━━━━━ RECORDS FOR THE TASK ━━━━━

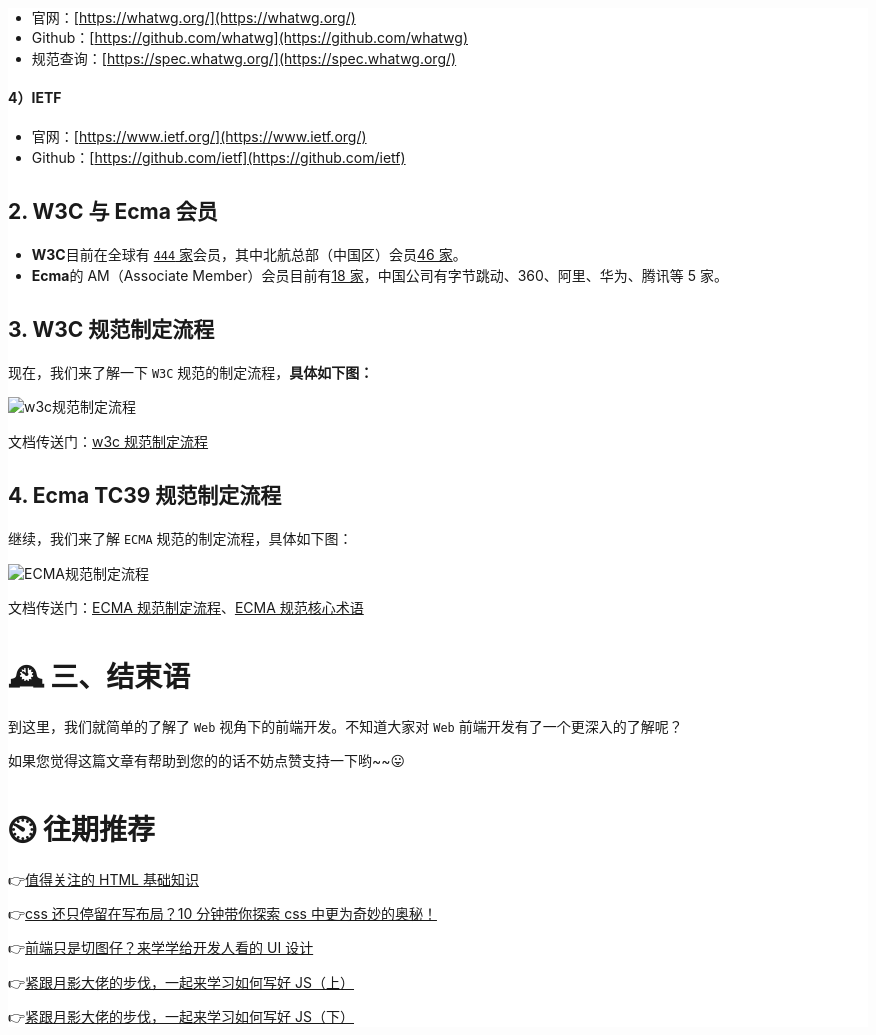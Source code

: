 - 官网：[https://whatwg.org/](https://whatwg.org/)
- Github：[https://github.com/whatwg](https://github.com/whatwg)
- 规范查询：[https://spec.whatwg.org/](https://spec.whatwg.org/)

#### 4）IETF

- 官网：[https://www.ietf.org/](https://www.ietf.org/)
- Github：[https://github.com/ietf](https://github.com/ietf)

## 2. W3C 与 Ecma 会员

- **W3C**目前在全球有 [`444` 家](https://www.w3.org/Consortium/Member/List)会员，其中北航总部（中国区）会员[46 家](https://www.chinaw3c.org/china-members.html)。
- **Ecma**的 AM（Associate Member）会员目前有[18 家](https://www.ecma-international.org/about-ecma/members/)，中国公司有字节跳动、360、阿里、华为、腾讯等 5 家。

## 3. W3C 规范制定流程

现在，我们来了解一下 `W3C` 规范的制定流程，**具体如下图：**

![w3c规范制定流程](https://img-blog.csdnimg.cn/2e124a55c85d49c7878deefc2a1622a0.png)



文档传送门：[w3c 规范制定流程](https://www.w3.org/2020/Process-20200915/)

## 4. Ecma TC39 规范制定流程

继续，我们来了解 `ECMA` 规范的制定流程，具体如下图：

![ECMA规范制定流程](https://mondaylab-1309616765.cos.ap-shanghai.myqcloud.com/images/202305270756388.png)

文档传送门：[ECMA 规范制定流程](https://www.w3.org/2020/Process-20200915/)、[ECMA 规范核心术语](https://lisongfeng.cn/2020/09/06/ecmascript-terms.html)

# 🕰️ 三、结束语

到这里，我们就简单的了解了 `Web` 视角下的前端开发。不知道大家对 `Web` 前端开发有了一个更深入的了解呢？

如果您觉得这篇文章有帮助到您的的话不妨点赞支持一下哟~~😛

# ⏲️ 往期推荐

👉[值得关注的 HTML 基础知识](/column/FrontEnd/YouthCamp/001)

👉[css 还只停留在写布局？10 分钟带你探索 css 中更为奇妙的奥秘！](/column/FrontEnd/YouthCamp/002)

👉[前端只是切图仔？来学学给开发人看的 UI 设计](/column/FrontEnd/YouthCamp/003)

👉[紧跟月影大佬的步伐，一起来学习如何写好 JS（上）](/column/FrontEnd/YouthCamp/004)

👉[紧跟月影大佬的步伐，一起来学习如何写好 JS（下）](/column/FrontEnd/YouthCamp/005)
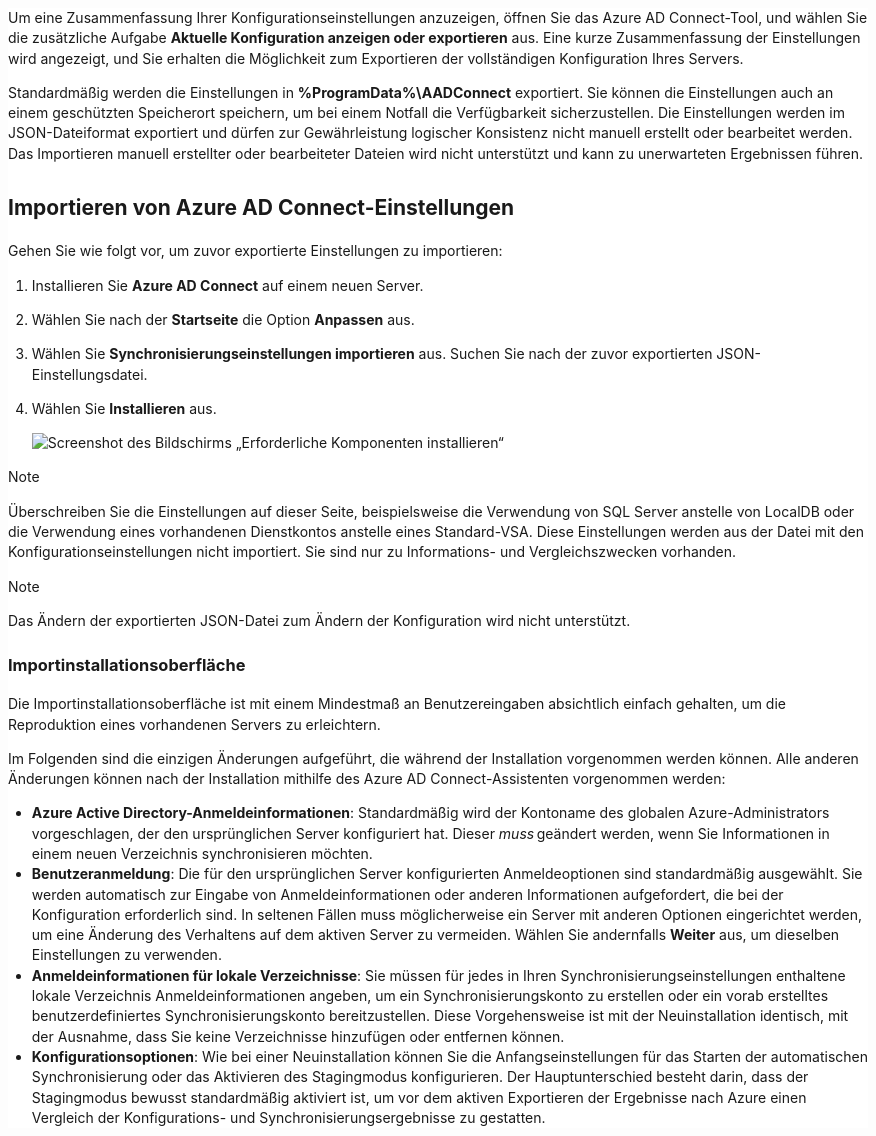 Um eine Zusammenfassung Ihrer Konfigurationseinstellungen anzuzeigen, öffnen Sie das Azure AD Connect-Tool, und wählen Sie die zusätzliche Aufgabe **Aktuelle Konfiguration anzeigen oder exportieren** aus. Eine kurze Zusammenfassung der Einstellungen wird angezeigt, und Sie erhalten die Möglichkeit zum Exportieren der vollständigen Konfiguration Ihres Servers.

Standardmäßig werden die Einstellungen in **%ProgramData%\AADConnect** exportiert. Sie können die Einstellungen auch an einem geschützten Speicherort speichern, um bei einem Notfall die Verfügbarkeit sicherzustellen. Die Einstellungen werden im JSON-Dateiformat exportiert und dürfen zur Gewährleistung logischer Konsistenz nicht manuell erstellt oder bearbeitet werden. Das Importieren manuell erstellter oder bearbeiteter Dateien wird nicht unterstützt und kann zu unerwarteten Ergebnissen führen.

## <a name="import-azure-ad-connect-settings"></a>Importieren von Azure AD Connect-Einstellungen

Gehen Sie wie folgt vor, um zuvor exportierte Einstellungen zu importieren:
 
1. Installieren Sie **Azure AD Connect** auf einem neuen Server.
1. Wählen Sie nach der **Startseite** die Option **Anpassen** aus.
1. Wählen Sie **Synchronisierungseinstellungen importieren** aus. Suchen Sie nach der zuvor exportierten JSON-Einstellungsdatei.
1. Wählen Sie **Installieren** aus.

   ![Screenshot des Bildschirms „Erforderliche Komponenten installieren“](media/how-to-connect-import-export-config/import-1.png)

> [!NOTE]
> Überschreiben Sie die Einstellungen auf dieser Seite, beispielsweise die Verwendung von SQL Server anstelle von LocalDB oder die Verwendung eines vorhandenen Dienstkontos anstelle eines Standard-VSA. Diese Einstellungen werden aus der Datei mit den Konfigurationseinstellungen nicht importiert. Sie sind nur zu Informations- und Vergleichszwecken vorhanden.

>[!NOTE]
>Das Ändern der exportierten JSON-Datei zum Ändern der Konfiguration wird nicht unterstützt.

### <a name="import-installation-experience"></a>Importinstallationsoberfläche 

Die Importinstallationsoberfläche ist mit einem Mindestmaß an Benutzereingaben absichtlich einfach gehalten, um die Reproduktion eines vorhandenen Servers zu erleichtern.

Im Folgenden sind die einzigen Änderungen aufgeführt, die während der Installation vorgenommen werden können. Alle anderen Änderungen können nach der Installation mithilfe des Azure AD Connect-Assistenten vorgenommen werden:
- **Azure Active Directory-Anmeldeinformationen**: Standardmäßig wird der Kontoname des globalen Azure-Administrators vorgeschlagen, der den ursprünglichen Server konfiguriert hat. Dieser *muss* geändert werden, wenn Sie Informationen in einem neuen Verzeichnis synchronisieren möchten.
- **Benutzeranmeldung**: Die für den ursprünglichen Server konfigurierten Anmeldeoptionen sind standardmäßig ausgewählt. Sie werden automatisch zur Eingabe von Anmeldeinformationen oder anderen Informationen aufgefordert, die bei der Konfiguration erforderlich sind. In seltenen Fällen muss möglicherweise ein Server mit anderen Optionen eingerichtet werden, um eine Änderung des Verhaltens auf dem aktiven Server zu vermeiden. Wählen Sie andernfalls **Weiter** aus, um dieselben Einstellungen zu verwenden.
- **Anmeldeinformationen für lokale Verzeichnisse**: Sie müssen für jedes in Ihren Synchronisierungseinstellungen enthaltene lokale Verzeichnis Anmeldeinformationen angeben, um ein Synchronisierungskonto zu erstellen oder ein vorab erstelltes benutzerdefiniertes Synchronisierungskonto bereitzustellen. Diese Vorgehensweise ist mit der Neuinstallation identisch, mit der Ausnahme, dass Sie keine Verzeichnisse hinzufügen oder entfernen können.
- **Konfigurationsoptionen**: Wie bei einer Neuinstallation können Sie die Anfangseinstellungen für das Starten der automatischen Synchronisierung oder das Aktivieren des Stagingmodus konfigurieren. Der Hauptunterschied besteht darin, dass der Stagingmodus bewusst standardmäßig aktiviert ist, um vor dem aktiven Exportieren der Ergebnisse nach Azure einen Vergleich der Konfigurations- und Synchronisierungsergebnisse zu gestatten.
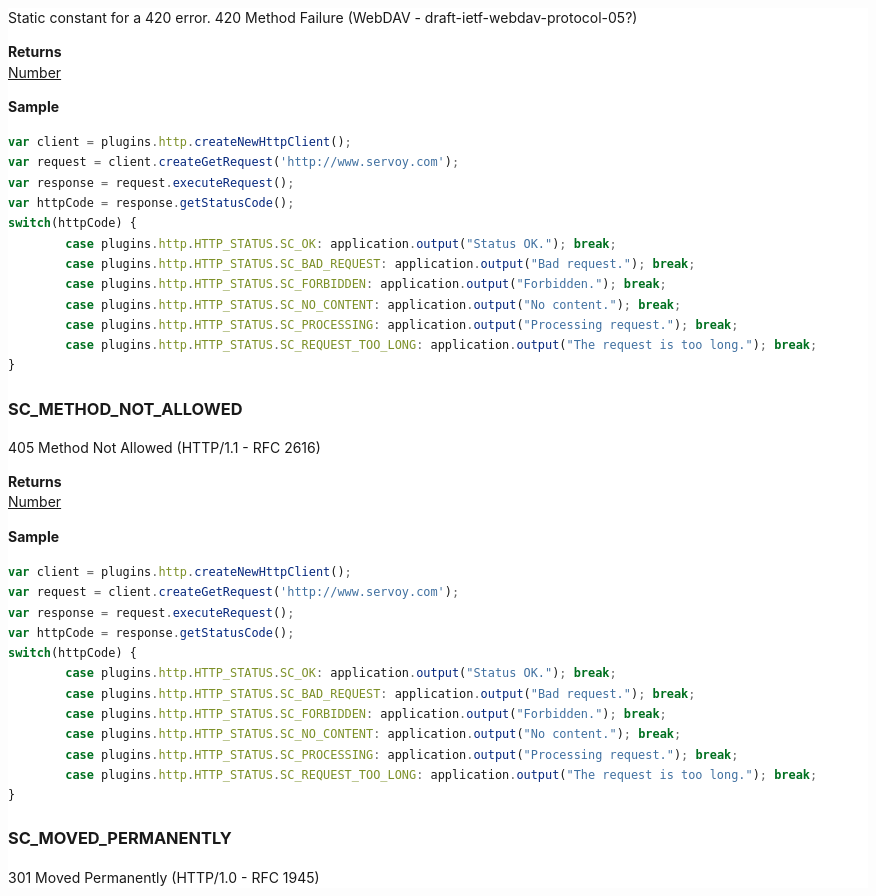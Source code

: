 Static constant for a 420 error.
420 Method Failure
(WebDAV - draft-ietf-webdav-protocol-05?)

**Returns**\
[Number](../../JSLib/Number.md) 


**Sample**

```javascript
var client = plugins.http.createNewHttpClient();
var request = client.createGetRequest('http://www.servoy.com');
var response = request.executeRequest();
var httpCode = response.getStatusCode();
switch(httpCode) {
		case plugins.http.HTTP_STATUS.SC_OK: application.output("Status OK."); break;
		case plugins.http.HTTP_STATUS.SC_BAD_REQUEST: application.output("Bad request."); break;
		case plugins.http.HTTP_STATUS.SC_FORBIDDEN: application.output("Forbidden."); break;
		case plugins.http.HTTP_STATUS.SC_NO_CONTENT: application.output("No content."); break;
		case plugins.http.HTTP_STATUS.SC_PROCESSING: application.output("Processing request."); break;
		case plugins.http.HTTP_STATUS.SC_REQUEST_TOO_LONG: application.output("The request is too long."); break;
}
```
### SC_METHOD_NOT_ALLOWED

405 Method Not Allowed (HTTP/1.1 - RFC 2616)

**Returns**\
[Number](../../JSLib/Number.md) 


**Sample**

```javascript
var client = plugins.http.createNewHttpClient();
var request = client.createGetRequest('http://www.servoy.com');
var response = request.executeRequest();
var httpCode = response.getStatusCode();
switch(httpCode) {
		case plugins.http.HTTP_STATUS.SC_OK: application.output("Status OK."); break;
		case plugins.http.HTTP_STATUS.SC_BAD_REQUEST: application.output("Bad request."); break;
		case plugins.http.HTTP_STATUS.SC_FORBIDDEN: application.output("Forbidden."); break;
		case plugins.http.HTTP_STATUS.SC_NO_CONTENT: application.output("No content."); break;
		case plugins.http.HTTP_STATUS.SC_PROCESSING: application.output("Processing request."); break;
		case plugins.http.HTTP_STATUS.SC_REQUEST_TOO_LONG: application.output("The request is too long."); break;
}
```
### SC_MOVED_PERMANENTLY

301 Moved Permanently (HTTP/1.0 - RFC 1945)
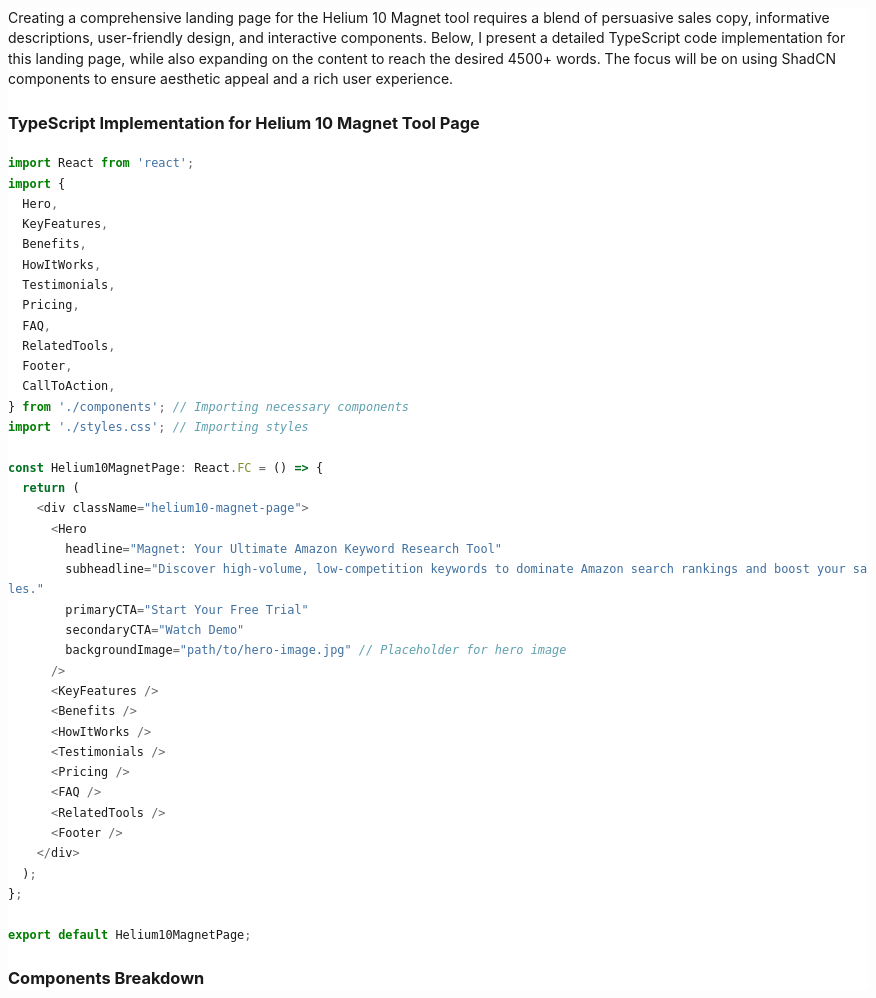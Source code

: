Creating a comprehensive landing page for the Helium 10 Magnet tool requires a blend of persuasive sales copy, informative descriptions, user-friendly design, and interactive components. Below, I present a detailed TypeScript code implementation for this landing page, while also expanding on the content to reach the desired 4500+ words. The focus will be on using ShadCN components to ensure aesthetic appeal and a rich user experience.

### TypeScript Implementation for Helium 10 Magnet Tool Page

```typescript
import React from 'react';
import {
  Hero,
  KeyFeatures,
  Benefits,
  HowItWorks,
  Testimonials,
  Pricing,
  FAQ,
  RelatedTools,
  Footer,
  CallToAction,
} from './components'; // Importing necessary components
import './styles.css'; // Importing styles

const Helium10MagnetPage: React.FC = () => {
  return (
    <div className="helium10-magnet-page">
      <Hero
        headline="Magnet: Your Ultimate Amazon Keyword Research Tool"
        subheadline="Discover high-volume, low-competition keywords to dominate Amazon search rankings and boost your sales."
        primaryCTA="Start Your Free Trial"
        secondaryCTA="Watch Demo"
        backgroundImage="path/to/hero-image.jpg" // Placeholder for hero image
      />
      <KeyFeatures />
      <Benefits />
      <HowItWorks />
      <Testimonials />
      <Pricing />
      <FAQ />
      <RelatedTools />
      <Footer />
    </div>
  );
};

export default Helium10MagnetPage;
```

### Components Breakdown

━━━━━

_WHAT IS BEING ASKED_. For the string "Github", give the number of lines in the data that contain it, and only that number.

_OUTPUT OF THE EXERCISE_. 2